[EXTRACTED MATERIAL]
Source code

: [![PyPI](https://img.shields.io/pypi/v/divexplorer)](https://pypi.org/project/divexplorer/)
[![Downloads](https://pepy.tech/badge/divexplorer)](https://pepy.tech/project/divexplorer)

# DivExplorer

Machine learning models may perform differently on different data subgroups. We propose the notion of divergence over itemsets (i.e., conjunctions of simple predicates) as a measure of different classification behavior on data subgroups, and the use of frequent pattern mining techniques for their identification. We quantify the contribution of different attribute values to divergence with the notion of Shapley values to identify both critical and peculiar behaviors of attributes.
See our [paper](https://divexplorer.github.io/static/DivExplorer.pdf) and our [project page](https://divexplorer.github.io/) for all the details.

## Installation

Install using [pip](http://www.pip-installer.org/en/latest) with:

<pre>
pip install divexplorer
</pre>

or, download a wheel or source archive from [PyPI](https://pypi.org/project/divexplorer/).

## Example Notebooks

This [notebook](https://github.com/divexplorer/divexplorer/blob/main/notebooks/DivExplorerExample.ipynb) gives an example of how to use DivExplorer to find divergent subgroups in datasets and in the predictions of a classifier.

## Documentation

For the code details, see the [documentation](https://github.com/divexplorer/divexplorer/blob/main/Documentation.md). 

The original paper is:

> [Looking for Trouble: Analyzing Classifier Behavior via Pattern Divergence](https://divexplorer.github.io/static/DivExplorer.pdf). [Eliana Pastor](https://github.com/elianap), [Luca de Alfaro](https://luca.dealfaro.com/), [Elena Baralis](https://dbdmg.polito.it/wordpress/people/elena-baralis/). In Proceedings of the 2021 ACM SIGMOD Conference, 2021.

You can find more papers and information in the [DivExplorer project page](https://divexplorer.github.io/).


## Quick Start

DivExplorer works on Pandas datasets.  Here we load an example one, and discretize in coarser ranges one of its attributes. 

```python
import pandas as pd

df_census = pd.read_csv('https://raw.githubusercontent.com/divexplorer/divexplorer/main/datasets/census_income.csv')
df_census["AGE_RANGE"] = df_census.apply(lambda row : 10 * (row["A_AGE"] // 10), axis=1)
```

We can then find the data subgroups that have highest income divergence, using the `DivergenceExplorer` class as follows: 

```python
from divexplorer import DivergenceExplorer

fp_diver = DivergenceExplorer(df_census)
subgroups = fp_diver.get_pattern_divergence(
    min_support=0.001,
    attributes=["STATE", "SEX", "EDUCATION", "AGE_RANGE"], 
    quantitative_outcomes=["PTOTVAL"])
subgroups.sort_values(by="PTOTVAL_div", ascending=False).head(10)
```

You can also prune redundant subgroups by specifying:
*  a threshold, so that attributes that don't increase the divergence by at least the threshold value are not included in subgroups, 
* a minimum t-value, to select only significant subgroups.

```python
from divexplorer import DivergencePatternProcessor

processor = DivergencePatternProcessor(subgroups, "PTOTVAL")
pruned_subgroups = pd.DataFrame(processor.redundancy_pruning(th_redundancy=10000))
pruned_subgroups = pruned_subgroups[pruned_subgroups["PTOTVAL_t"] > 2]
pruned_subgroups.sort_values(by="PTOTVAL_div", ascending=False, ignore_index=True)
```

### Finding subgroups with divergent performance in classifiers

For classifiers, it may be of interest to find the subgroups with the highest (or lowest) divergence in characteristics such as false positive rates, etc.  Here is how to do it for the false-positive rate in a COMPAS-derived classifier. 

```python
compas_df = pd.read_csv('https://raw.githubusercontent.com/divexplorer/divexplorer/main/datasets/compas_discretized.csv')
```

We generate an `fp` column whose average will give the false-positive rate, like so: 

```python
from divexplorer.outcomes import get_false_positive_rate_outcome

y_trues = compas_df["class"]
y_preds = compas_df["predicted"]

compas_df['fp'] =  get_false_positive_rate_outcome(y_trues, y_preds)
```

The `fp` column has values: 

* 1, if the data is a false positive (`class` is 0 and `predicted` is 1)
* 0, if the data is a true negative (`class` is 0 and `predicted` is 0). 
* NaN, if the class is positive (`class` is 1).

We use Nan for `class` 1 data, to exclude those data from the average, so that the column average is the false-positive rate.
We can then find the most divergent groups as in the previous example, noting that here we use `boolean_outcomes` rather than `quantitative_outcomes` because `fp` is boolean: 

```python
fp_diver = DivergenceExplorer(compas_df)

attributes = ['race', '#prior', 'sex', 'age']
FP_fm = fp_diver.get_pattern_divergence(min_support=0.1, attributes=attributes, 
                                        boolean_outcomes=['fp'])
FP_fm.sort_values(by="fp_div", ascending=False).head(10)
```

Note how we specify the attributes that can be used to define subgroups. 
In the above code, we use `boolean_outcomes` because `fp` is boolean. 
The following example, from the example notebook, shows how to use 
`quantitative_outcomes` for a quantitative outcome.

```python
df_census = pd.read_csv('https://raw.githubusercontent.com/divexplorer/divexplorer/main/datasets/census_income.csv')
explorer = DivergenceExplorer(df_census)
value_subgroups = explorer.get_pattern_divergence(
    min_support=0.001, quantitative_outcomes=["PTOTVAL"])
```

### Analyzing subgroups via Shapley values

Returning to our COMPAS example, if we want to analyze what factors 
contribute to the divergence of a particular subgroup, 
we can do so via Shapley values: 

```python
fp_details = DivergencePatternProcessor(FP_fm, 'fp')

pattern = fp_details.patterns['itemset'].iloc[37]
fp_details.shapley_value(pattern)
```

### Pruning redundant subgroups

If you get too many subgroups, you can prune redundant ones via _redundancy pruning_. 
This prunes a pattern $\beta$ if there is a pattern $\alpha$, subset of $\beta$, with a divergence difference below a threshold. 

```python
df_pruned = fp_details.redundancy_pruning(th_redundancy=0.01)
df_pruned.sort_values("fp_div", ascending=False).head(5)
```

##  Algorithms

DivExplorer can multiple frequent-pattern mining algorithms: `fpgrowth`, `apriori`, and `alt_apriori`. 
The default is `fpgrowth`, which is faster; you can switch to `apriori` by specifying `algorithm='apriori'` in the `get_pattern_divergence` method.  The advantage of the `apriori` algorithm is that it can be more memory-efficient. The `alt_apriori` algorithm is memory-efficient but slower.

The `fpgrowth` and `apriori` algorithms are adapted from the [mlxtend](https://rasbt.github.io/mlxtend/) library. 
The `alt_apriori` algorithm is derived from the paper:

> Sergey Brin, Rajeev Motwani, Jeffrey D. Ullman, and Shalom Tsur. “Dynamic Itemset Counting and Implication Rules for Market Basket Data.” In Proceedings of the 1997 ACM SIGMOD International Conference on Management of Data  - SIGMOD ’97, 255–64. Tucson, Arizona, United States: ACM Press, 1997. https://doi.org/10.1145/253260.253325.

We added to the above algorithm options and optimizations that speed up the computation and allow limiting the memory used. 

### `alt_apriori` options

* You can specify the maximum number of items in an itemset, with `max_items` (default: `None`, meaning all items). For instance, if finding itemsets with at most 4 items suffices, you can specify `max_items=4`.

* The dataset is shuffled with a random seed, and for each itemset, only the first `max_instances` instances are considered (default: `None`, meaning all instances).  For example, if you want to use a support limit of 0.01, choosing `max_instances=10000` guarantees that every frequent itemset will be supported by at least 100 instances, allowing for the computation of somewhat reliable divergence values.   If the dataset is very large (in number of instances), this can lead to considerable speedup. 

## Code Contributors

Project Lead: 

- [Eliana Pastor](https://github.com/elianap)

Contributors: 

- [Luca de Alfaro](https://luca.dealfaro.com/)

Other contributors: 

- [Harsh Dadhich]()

[ACTIVITY] Extract from the data every line where "Pastor" shows up.

[EXERCISE OUTPUT]
> [Looking for Trouble: Analyzing Classifier Behavior via Pattern Divergence](https://divexplorer.github.io/static/DivExplorer.pdf). [Eliana Pastor](https://github.com/elianap), [Luca de Alfaro](https://luca.dealfaro.com/), [Elena Baralis](https://dbdmg.polito.it/wordpress/people/elena-baralis/). In Proceedings of the 2021 ACM SIGMOD Conference, 2021.
- [Eliana Pastor](https://github.com/elianap)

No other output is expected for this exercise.